#### [GOAL OF THE EXERCISE]
In the records below, the lines from the one with "grandfather\'s brother whom" through the last are to be printed exactly, and nothing else.
(Beginning of RECORDS PROVIDED)
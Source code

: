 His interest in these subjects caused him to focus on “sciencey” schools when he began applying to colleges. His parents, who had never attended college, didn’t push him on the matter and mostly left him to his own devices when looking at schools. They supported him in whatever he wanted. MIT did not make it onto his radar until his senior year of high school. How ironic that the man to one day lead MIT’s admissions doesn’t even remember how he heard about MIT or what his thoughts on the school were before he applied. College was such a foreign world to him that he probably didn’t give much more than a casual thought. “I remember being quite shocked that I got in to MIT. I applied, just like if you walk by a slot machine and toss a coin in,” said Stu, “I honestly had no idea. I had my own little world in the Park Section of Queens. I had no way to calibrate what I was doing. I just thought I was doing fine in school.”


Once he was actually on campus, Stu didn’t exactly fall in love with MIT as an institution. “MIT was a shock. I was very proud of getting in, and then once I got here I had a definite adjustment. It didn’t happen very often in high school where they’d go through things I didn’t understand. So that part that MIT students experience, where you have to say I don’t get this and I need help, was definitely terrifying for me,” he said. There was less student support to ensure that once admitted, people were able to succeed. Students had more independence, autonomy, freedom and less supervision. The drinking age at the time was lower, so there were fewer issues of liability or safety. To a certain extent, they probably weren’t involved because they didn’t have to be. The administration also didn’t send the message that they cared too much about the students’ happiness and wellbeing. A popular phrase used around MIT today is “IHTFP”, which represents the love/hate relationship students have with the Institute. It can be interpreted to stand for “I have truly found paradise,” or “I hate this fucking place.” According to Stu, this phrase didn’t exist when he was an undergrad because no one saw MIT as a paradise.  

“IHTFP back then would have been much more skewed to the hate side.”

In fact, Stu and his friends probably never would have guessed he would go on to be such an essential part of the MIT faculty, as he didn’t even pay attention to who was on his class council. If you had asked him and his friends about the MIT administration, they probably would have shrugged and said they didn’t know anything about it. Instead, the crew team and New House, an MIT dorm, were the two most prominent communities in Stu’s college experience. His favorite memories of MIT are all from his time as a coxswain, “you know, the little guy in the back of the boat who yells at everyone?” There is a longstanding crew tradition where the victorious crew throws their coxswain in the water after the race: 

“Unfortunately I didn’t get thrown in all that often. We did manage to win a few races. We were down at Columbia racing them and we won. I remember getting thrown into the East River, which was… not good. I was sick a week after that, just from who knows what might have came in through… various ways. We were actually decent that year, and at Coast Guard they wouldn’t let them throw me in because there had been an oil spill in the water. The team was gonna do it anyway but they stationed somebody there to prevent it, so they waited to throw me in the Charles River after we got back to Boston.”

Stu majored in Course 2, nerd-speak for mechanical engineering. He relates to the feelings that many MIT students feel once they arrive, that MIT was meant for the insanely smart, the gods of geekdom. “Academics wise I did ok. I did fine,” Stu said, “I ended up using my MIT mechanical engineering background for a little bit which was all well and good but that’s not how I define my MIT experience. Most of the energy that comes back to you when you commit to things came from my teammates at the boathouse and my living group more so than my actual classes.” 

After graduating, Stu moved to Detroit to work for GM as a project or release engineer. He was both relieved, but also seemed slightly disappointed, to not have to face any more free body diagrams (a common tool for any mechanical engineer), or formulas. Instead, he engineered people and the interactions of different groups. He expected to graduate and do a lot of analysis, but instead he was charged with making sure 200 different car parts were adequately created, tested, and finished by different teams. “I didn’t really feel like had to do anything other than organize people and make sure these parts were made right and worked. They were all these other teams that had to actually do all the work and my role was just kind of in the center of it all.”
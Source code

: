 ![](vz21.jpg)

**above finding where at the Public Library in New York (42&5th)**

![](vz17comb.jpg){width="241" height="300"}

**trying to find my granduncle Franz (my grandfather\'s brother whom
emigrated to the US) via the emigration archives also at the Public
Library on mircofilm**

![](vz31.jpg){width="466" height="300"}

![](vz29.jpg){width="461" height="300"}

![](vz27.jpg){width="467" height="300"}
(End of RECORDS PROVIDED)
#### [WRITTEN REPLY]
**trying to find my granduncle Franz (my grandfather\'s brother whom
emigrated to the US) via the emigration archives also at the Public
Library on mircofilm**

![](vz31.jpg){width="466" height="300"}

![](vz29.jpg){width="461" height="300"}

![](vz27.jpg){width="467" height="300"}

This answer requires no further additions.